Valodi had a tendency, Amar found, to understate things. His expression suggested that what he really meant was that it would be nearly impossible.
“That’s what I’m planning,” Amar said. “Lily is vital to this mission.”
“What’s so special about her?” Valodi asked.
Amar was weighing whether he should tell him when Sam made the decision for him. “Have you ever heard of Dr. Raymond Shen?”
he asked.
“Of course,” Valodi responded. “I was with XCOM. Only for a short while, near the end, but we’d all heard of him.”
“Lily is his daughter.”
The leader’s eyes widened. “And her father?”

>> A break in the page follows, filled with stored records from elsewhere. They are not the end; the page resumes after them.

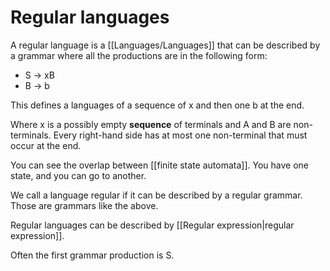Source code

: # Regular languages
A regular language is a [[Languages/Languages]] that can be described by a grammar where all the productions are in the following form:
 
 - S → xB
 - B → b

This defines a languages of a sequence of x and then one b at the end. 

Where x is a possibly empty **sequence** of terminals and A and B are non-terminals. Every right-hand side has at most one non-terminal that must occur at the end.

You can see the overlap between [[finite state automata]]. You have one state, and you can go to another. 

We call a language regular if it can be described by a regular grammar. Those are grammars like the above.

Regular languages can be described by [[Regular expression|regular expression]].

Often the first grammar production is S.
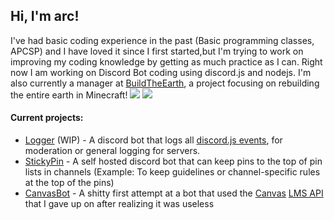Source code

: ## Hi, I'm arc!

I've had basic coding experience in the past (Basic programming classes, APCSP) and I have loved it since I first started,but I'm trying to work on improving my coding knowledge by getting as much practice as I can. Right now I am working on Discord Bot coding using discord.js and nodejs. I'm also currently a manager at [BuildTheEarth](https://buildtheearth.net), a project focusing on rebuilding the entire earth in Minecraft! [![](https://img.shields.io/badge/Discord-BuildTheEarth.net-7289da?logo=discord)](https://buildtheearth.net/discord) [![](https://img.shields.io/badge/Github-BuildTheEarth-000000?logo=github)](https://github.com/BuildTheEarth)

#### Current projects:
* [Logger](https://github.com/arc25275/logger) (WIP) - A discord bot that logs all [discord.js events](https://discord.js.org/#/docs/main/stable/class/Client), for moderation or general logging for servers. 
* [StickyPin](https://github.com/arc25275/stickypin) - A self hosted discord bot that can keep pins to the top of pin lists in channels (Example: To keep guidelines or channel-specific rules at the top of the pins)
* [CanvasBot](https://github.com/arc25275/canvasbot) - A shitty first attempt at a bot that used the [Canvas](https://www.instructure.com/) [LMS API](https://canvas.instructure.com/doc/api/) that I gave up on after realizing it was useless
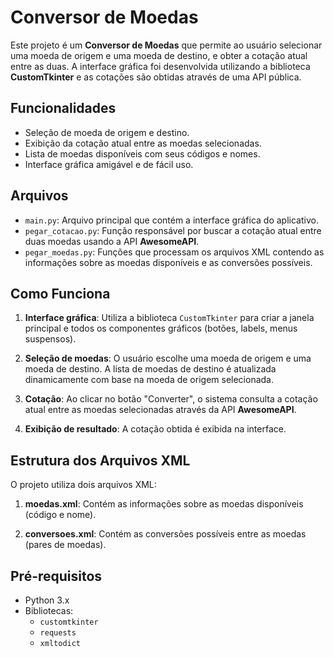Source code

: # Conversor de Moedas

Este projeto é um **Conversor de Moedas** que permite ao usuário selecionar uma moeda de origem e uma moeda de destino, e obter a cotação atual entre as duas. A interface gráfica foi desenvolvida utilizando a biblioteca **CustomTkinter** e as cotações são obtidas através de uma API pública.

## Funcionalidades

- Seleção de moeda de origem e destino.
- Exibição da cotação atual entre as moedas selecionadas.
- Lista de moedas disponíveis com seus códigos e nomes.
- Interface gráfica amigável e de fácil uso.

## Arquivos

- `main.py`: Arquivo principal que contém a interface gráfica do aplicativo.
- `pegar_cotacao.py`: Função responsável por buscar a cotação atual entre duas moedas usando a API **AwesomeAPI**.
- `pegar_moedas.py`: Funções que processam os arquivos XML contendo as informações sobre as moedas disponíveis e as conversões possíveis.

## Como Funciona

1. **Interface gráfica**: Utiliza a biblioteca `CustomTkinter` para criar a janela principal e todos os componentes gráficos (botões, labels, menus suspensos).
   
2. **Seleção de moedas**: O usuário escolhe uma moeda de origem e uma moeda de destino. A lista de moedas de destino é atualizada dinamicamente com base na moeda de origem selecionada.

3. **Cotação**: Ao clicar no botão "Converter", o sistema consulta a cotação atual entre as moedas selecionadas através da API **AwesomeAPI**.

4. **Exibição de resultado**: A cotação obtida é exibida na interface.

## Estrutura dos Arquivos XML

O projeto utiliza dois arquivos XML:

1. **moedas.xml**: Contém as informações sobre as moedas disponíveis (código e nome).
   
2. **conversoes.xml**: Contém as conversões possíveis entre as moedas (pares de moedas).

## Pré-requisitos

- Python 3.x
- Bibliotecas:
  - `customtkinter`
  - `requests`
  - `xmltodict`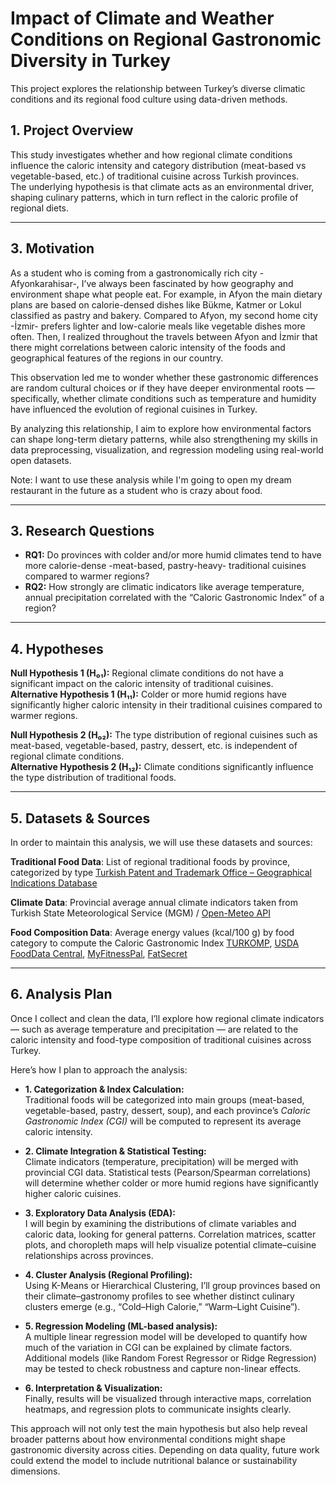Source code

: # Impact of Climate and Weather Conditions on Regional Gastronomic Diversity in Turkey

This project explores the relationship between Turkey’s diverse climatic conditions and its regional food culture using data-driven methods.

## 1. Project Overview  
This study investigates whether and how regional climate conditions influence the caloric intensity and category distribution (meat-based vs vegetable-based, etc.) of traditional cuisine across Turkish provinces.  
The underlying hypothesis is that climate acts as an environmental driver, shaping culinary patterns, which in turn reflect in the caloric profile of regional diets.

---
## 3. Motivation  

As a student who is coming from a gastronomically rich city -Afyonkarahisar-, I’ve always been fascinated by how geography and environment shape what people eat. For example, in Afyon the main dietary plans are based on calorie-densed dishes like Bükme, Katmer or Lokul classified as pastry and bakery. Compared to Afyon, my second home city -İzmir- prefers lighter and low-calorie meals like vegetable dishes more often. Then, I realized throughout the travels between Afyon and İzmir that there might correlations between caloric intensity of the foods and geographical features of the regions in our country.

This observation led me to wonder whether these gastronomic differences are random cultural choices or if they have deeper environmental roots — specifically, whether climate conditions such as temperature and humidity have influenced the evolution of regional cuisines in Turkey.  

By analyzing this relationship, I aim to explore how environmental factors can shape long-term dietary patterns, while also strengthening my skills in data preprocessing, visualization, and regression modeling using real-world open datasets. 

Note: I want to use these analysis while I'm going to open my dream restaurant in the future as a student who is crazy about food.

---
## 3. Research Questions  
- **RQ1:** Do provinces with colder and/or more humid climates tend to have more calorie-dense -meat-based, pastry-heavy- traditional cuisines compared to warmer regions?  
- **RQ2:** How strongly are climatic indicators like average temperature, annual precipitation correlated with the “Caloric Gastronomic Index” of a region?  

---

## 4. Hypotheses  

**Null Hypothesis 1 (H₀₁):** Regional climate conditions do not have a significant impact on the caloric intensity of traditional cuisines.  
**Alternative Hypothesis 1 (H₁₁):** Colder or more humid regions have significantly higher caloric intensity in their traditional cuisines compared to warmer regions.  

**Null Hypothesis 2 (H₀₂):** The type distribution of regional cuisines such as meat-based, vegetable-based, pastry, dessert, etc. is independent of regional climate conditions.  
**Alternative Hypothesis 2 (H₁₂):** Climate conditions significantly influence the type distribution of traditional foods. 

---

## 5. Datasets & Sources  

In order to maintain this analysis, we will use these datasets and sources:

 **Traditional Food Data**: List of regional traditional foods by province, categorized by type  [Turkish Patent and Trademark Office – Geographical Indications Database](https://ci.turkpatent.gov.tr/) 
 
 **Climate Data**: Provincial average annual climate indicators taken from Turkish State Meteorological Service (MGM) / [Open-Meteo API](https://open-meteo.com/) 
 
 **Food Composition Data**: Average energy values (kcal/100 g) by food category to compute the Caloric Gastronomic Index [TURKOMP](https://www.turkomp.gov.tr/), [USDA FoodData Central](https://fdc.nal.usda.gov/), [MyFitnessPal](https://www.myfitnesspal.com/), [FatSecret](https://www.fatsecret.com/)
 
---

## 6. Analysis Plan  

Once I collect and clean the data, I’ll explore how regional climate indicators — such as average temperature and precipitation — are related to the caloric intensity and food-type composition of traditional cuisines across Turkey.  

Here’s how I plan to approach the analysis:  
 

- **1. Categorization & Index Calculation:**  
  Traditional foods will be categorized into main groups (meat-based, vegetable-based, pastry, dessert, soup), and each province’s *Caloric Gastronomic Index (CGI)* will be computed to represent its average caloric intensity.  

- **2. Climate Integration & Statistical Testing:**  
  Climate indicators (temperature, precipitation) will be merged with provincial CGI data. Statistical tests (Pearson/Spearman correlations) will determine whether colder or more humid regions have significantly higher caloric cuisines.

- **3. Exploratory Data Analysis (EDA):**  
  I will begin by examining the distributions of climate variables and caloric data, looking for general patterns. Correlation matrices, scatter plots, and choropleth maps will help visualize potential climate–cuisine relationships across provinces.

- **4. Cluster Analysis (Regional Profiling):**  
  Using K-Means or Hierarchical Clustering, I’ll group provinces based on their climate–gastronomy profiles to see whether distinct culinary clusters emerge (e.g., “Cold–High Calorie,” “Warm–Light Cuisine”).  

- **5. Regression Modeling (ML-based analysis):**  
  A multiple linear regression model will be developed to quantify how much of the variation in CGI can be explained by climate factors. Additional models (like Random Forest Regressor or Ridge Regression) may be tested to check robustness and capture non-linear effects.  

- **6. Interpretation & Visualization:**  
  Finally, results will be visualized through interactive maps, correlation heatmaps, and regression plots to communicate insights clearly.  

This approach will not only test the main hypothesis but also help reveal broader patterns about how environmental conditions might shape gastronomic diversity across cities. Depending on data quality, future work could extend the model to include nutritional balance or sustainability dimensions.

“Still alive,” Sam said. “But losing his daughter will be a terrible blow—maybe even a fatal one. But to be frank, she’s a genius. I don’t know that we can pull things off without her, even if he lives.”
“You still won’t tell me of the mission?”
Sam sighed. “I would rather not,” he said. “Not here, in a settlement, where a thousand electronic ears might be listening. But you have the power in this situation. If I have to tell you to get your help, I will.”
Valodi considered that. “When we first met, you said you were up to something big,” he said. “I think maybe I’ve nevertheless been thinking too small.”
“Game changer,” Sam said.
Valodi nodded. “Okay,” he said, “I can wait. Right now, we’ll concentrate on freeing Shen. We can discuss the other matter when it’s appropriate. What’s the plan?”
Sam’s relief was evident on his face.
“This is your city, so to speak,” Sam said. “What would you suggest?”
* * *
Lena showed up while they were prepping the mission. She had a shotgun and was wearing a flak jacket, along with a highly determined expression.
“No,” Amar said.
“I lost her,” Lena said. “I’ll get her back.”
“You’re not fully trained,” he said.
“I’m trained enough,” she said. “Put me out front, use me as a diversion. But let me come.”
“Lena—”
“KB.”
It stopped him cold. She had never called him that before.
“I heard the tone in your voice when I told you what happened,” she said. “The doubt. There’s some little part of you that thinks I might have turned her in. That I knew about my implant, and that this is all some elaborate plan. Can you tell me that thought didn’t go through your head?”